14 Jahweh sprak tot Moses:
HERREN talede fremdeles til Moses og sagde:
15 Wanneer iemand zich vergrijpt en zonder opzet zich iets toeëigent van wat aan Jahweh is gewijd, dan moet hij voor zijn schuld Jahweh de waarde van een gaven ram uit het kleinvee als zijn schuldoffer brengen, geschat in zilveren sikkels volgens het heilige gewicht;
Naar nogen gør sig skyldig i Svig og af Vanvare forsynder sig mod HERRENS Helliggaver, skal han til Bod derfor som Skyldoffer bringe HERREN en lydefri Væder af Smaakvæget, der er vurderet til mindst to Sølvsekel efter hellig Vægt;
16 bovendien moet hij vergoeden wat hij zich van de heilige gaven had toegeëigend, en er nog het vijfde gedeelte aan toevoegen. Dat moet hij aan den priester geven. Zo zal de priester door den ram van het schuldoffer verzoening voor hem verkrijgen, en zal hem vergiffenis worden geschonken.
og han skal give Erstatning for, hvad han har forsyndet sig med over for det hellige, med Tillæg af en Femtedel af Værdien.

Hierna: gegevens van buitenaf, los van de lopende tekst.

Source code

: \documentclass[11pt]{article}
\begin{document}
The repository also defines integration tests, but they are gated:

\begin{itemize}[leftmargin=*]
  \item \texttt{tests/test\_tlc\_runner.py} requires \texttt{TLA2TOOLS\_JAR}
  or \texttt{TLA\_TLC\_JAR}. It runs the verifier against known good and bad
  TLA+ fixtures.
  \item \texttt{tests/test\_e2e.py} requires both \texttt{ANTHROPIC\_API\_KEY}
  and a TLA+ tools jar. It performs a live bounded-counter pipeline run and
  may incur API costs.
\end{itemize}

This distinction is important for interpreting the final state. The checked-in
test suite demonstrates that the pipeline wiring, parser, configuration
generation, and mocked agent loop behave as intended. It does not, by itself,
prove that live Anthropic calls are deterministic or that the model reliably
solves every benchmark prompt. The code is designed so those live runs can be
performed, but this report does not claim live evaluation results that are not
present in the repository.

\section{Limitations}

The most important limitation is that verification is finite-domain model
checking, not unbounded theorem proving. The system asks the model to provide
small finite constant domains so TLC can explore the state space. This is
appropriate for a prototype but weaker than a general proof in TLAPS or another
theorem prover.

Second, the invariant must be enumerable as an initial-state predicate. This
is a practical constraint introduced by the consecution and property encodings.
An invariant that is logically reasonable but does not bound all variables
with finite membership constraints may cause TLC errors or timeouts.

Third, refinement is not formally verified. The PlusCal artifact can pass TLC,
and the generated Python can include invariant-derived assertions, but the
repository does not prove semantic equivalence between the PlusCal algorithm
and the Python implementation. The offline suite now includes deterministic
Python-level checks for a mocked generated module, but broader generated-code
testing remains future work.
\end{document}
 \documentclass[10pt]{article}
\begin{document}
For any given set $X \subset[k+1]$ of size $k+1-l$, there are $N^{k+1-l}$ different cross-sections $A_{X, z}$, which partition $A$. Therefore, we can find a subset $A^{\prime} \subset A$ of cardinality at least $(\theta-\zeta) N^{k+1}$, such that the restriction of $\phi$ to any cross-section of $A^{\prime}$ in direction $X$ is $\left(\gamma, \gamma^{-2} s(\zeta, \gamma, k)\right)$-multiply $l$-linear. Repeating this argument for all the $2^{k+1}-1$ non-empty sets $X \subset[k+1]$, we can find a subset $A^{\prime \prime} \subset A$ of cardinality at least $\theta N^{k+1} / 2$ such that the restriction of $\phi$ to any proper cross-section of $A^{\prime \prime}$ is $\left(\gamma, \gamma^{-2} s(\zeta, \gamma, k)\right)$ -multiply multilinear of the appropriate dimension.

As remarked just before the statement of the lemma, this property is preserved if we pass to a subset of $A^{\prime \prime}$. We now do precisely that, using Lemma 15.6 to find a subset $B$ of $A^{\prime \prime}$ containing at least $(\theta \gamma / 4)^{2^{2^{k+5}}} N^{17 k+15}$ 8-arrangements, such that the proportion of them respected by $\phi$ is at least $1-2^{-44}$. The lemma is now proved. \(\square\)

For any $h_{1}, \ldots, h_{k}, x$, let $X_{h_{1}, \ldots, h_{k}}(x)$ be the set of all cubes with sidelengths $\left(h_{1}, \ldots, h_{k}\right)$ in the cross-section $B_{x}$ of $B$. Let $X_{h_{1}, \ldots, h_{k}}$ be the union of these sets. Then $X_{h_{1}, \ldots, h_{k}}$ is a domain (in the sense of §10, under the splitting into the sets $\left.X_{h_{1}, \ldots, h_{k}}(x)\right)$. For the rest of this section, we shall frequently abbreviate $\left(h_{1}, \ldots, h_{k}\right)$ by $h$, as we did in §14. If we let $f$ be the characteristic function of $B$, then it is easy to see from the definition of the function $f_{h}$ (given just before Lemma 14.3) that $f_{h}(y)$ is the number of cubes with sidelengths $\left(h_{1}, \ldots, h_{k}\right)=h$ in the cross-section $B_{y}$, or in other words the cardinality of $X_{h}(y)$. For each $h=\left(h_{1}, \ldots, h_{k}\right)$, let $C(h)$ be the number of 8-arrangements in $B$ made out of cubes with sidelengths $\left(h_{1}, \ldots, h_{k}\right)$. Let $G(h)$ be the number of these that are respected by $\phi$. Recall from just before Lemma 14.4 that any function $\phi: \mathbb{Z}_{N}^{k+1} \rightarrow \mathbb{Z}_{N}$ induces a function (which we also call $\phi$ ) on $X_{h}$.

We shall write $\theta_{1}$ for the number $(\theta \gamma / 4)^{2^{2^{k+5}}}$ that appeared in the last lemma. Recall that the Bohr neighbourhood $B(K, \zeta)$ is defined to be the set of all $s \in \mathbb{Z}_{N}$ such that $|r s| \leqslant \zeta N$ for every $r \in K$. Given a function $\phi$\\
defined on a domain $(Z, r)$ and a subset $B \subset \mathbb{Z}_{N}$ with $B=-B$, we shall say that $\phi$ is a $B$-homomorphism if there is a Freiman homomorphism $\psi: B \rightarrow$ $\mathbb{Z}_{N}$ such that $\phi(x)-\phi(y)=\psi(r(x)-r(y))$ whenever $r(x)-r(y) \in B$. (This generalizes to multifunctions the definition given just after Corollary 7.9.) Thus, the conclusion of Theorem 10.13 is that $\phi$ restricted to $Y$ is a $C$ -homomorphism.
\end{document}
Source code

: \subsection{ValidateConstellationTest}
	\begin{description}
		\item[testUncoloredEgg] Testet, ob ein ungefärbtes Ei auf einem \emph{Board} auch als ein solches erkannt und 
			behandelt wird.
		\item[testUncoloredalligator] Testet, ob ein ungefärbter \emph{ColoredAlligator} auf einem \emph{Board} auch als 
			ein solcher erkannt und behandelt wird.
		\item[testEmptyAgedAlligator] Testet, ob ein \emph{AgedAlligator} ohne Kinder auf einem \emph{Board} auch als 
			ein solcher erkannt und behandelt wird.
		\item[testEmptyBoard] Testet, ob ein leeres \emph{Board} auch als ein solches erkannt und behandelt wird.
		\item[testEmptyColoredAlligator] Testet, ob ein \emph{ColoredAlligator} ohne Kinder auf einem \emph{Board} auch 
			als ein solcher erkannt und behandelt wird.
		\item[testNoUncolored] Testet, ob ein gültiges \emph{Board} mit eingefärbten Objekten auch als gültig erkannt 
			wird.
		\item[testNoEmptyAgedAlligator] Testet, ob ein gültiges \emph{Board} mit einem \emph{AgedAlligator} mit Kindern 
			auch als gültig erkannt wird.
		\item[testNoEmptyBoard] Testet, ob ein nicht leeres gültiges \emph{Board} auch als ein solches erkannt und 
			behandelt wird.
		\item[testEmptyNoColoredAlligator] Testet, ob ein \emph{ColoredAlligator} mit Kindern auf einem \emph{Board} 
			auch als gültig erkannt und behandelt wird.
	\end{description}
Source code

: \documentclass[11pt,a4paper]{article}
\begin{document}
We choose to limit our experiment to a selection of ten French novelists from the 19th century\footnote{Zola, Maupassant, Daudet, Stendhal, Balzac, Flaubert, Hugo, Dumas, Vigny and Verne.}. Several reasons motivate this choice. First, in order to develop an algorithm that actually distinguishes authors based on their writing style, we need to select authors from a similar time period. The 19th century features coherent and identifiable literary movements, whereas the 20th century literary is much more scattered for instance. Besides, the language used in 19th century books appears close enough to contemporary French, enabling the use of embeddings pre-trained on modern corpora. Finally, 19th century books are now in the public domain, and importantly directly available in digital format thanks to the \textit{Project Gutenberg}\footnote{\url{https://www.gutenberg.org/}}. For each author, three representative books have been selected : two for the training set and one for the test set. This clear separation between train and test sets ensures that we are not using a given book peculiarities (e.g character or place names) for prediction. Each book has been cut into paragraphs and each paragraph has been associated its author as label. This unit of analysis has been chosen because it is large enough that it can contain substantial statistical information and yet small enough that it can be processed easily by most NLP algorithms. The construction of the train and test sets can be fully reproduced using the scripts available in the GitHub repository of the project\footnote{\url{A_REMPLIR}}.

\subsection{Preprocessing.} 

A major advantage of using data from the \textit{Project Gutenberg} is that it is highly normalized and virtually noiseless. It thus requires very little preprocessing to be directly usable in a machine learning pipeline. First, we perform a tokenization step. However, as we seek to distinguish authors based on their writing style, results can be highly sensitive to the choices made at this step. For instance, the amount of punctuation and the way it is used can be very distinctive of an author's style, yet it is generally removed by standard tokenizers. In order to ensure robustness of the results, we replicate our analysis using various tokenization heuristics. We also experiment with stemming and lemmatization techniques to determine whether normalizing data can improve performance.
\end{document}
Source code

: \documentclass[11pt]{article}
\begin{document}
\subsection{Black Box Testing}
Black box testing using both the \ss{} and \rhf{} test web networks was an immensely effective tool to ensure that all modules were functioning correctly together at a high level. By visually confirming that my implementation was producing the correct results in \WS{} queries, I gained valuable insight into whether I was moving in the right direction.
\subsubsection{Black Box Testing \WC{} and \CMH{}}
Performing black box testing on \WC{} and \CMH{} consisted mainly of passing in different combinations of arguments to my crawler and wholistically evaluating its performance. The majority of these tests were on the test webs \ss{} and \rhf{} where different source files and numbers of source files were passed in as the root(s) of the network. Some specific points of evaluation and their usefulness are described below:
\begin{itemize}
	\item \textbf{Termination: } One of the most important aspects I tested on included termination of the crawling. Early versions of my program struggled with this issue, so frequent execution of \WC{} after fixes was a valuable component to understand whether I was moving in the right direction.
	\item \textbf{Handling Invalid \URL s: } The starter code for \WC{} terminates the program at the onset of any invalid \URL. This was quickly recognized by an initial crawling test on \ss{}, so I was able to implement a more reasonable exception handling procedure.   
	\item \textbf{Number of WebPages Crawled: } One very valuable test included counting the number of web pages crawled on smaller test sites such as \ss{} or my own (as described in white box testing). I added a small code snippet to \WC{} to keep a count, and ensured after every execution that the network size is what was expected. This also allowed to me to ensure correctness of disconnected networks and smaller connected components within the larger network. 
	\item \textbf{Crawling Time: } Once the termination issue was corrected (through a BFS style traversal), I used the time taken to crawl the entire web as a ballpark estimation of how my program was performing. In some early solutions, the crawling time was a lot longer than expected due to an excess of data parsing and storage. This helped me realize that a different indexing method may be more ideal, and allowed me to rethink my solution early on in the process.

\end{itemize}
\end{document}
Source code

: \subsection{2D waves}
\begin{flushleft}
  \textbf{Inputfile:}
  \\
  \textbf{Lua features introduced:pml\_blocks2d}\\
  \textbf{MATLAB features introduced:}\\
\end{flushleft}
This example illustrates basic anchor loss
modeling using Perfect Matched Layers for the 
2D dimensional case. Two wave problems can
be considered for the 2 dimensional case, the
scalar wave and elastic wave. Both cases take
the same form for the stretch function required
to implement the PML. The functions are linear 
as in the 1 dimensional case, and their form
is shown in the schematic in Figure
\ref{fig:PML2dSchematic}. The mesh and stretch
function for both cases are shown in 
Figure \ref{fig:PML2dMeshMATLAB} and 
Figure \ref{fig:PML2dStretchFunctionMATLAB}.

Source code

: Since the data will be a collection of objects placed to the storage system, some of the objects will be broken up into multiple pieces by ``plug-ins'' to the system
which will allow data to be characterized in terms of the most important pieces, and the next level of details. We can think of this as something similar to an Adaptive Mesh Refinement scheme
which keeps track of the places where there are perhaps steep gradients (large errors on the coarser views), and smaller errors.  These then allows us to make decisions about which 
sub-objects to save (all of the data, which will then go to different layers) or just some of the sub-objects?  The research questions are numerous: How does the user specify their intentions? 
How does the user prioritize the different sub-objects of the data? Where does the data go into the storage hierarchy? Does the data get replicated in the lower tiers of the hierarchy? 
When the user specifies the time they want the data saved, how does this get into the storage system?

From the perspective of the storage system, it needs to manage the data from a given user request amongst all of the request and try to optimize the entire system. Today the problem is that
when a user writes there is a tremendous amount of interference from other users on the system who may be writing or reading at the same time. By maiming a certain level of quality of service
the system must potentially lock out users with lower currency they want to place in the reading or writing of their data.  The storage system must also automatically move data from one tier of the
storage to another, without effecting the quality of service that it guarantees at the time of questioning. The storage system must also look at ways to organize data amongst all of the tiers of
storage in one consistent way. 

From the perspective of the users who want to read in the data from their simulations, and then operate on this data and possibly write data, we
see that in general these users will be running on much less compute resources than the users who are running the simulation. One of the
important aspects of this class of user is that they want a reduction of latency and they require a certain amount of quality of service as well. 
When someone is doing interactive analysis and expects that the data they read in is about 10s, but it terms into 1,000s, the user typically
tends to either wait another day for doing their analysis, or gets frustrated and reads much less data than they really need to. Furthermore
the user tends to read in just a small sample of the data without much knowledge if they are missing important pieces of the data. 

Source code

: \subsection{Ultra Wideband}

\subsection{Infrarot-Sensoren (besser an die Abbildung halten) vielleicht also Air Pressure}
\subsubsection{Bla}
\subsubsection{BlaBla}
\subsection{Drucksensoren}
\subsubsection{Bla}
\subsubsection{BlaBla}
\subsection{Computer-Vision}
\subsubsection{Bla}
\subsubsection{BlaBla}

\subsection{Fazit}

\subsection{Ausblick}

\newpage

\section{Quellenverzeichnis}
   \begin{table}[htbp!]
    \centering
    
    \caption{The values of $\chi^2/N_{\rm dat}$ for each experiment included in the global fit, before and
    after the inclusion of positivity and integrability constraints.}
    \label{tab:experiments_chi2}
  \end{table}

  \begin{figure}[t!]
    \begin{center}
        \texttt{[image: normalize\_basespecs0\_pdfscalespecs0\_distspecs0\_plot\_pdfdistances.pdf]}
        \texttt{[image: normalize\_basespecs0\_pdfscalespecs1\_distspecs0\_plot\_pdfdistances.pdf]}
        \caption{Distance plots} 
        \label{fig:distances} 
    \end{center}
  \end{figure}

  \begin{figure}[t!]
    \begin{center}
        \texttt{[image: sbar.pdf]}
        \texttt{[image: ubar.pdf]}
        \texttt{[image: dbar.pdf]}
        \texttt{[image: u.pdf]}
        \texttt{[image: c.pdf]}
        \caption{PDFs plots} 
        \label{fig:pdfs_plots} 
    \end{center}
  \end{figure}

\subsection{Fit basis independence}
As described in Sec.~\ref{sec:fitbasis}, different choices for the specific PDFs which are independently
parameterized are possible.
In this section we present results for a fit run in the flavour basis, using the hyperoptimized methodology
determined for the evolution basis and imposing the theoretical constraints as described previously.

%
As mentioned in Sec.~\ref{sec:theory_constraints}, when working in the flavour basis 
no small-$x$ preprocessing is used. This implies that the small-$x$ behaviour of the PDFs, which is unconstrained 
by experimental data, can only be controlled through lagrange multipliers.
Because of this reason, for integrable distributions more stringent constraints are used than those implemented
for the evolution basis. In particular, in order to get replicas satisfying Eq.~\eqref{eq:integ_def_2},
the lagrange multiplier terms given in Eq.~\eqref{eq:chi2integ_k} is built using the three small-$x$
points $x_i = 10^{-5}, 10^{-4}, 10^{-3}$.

Han skal give Præsten det, og Præsten skal skaffe ham Soning ved Skyldoffervæderen, saa han finder Tilgivelse.
17 Wanneer iemand onbewust zondigt, en iets doet, wat Jahweh verboden heeft, is hij toch schuldig en moet hij zijn straf dragen.
Naar nogen, uden at det er ham vitterligt, synder ved at overtræde et af HERRENS Forbud, saa han bliver skyldig og paadrager sig Skyld,
18 Hij moet de waarde van een gaven ram uit het kleinvee als een schuldoffer naar den priester brengen. De priester zal verzoening voor hem verkrijgen voor wat hij zonder opzet en onbewust misdeed, en hem zal vergiffenis worden geschonken.
da skal han af Smaakvæget bringe en lydefri Væder, der er taget god, som Skyldoffer til Præsten, og Præsten skal skaffe ham Soning for den uforsætlige Synd, han har begaaet, uden at den var ham vitterlig, saa han finder Tilgivelse.
19 Het is een schuldoffer; want tegenover Jahweh heeft hij een zware schuld op zich geladen.
Det er et Skyldoffer; han har paadraget sig Skyld over for HERREN.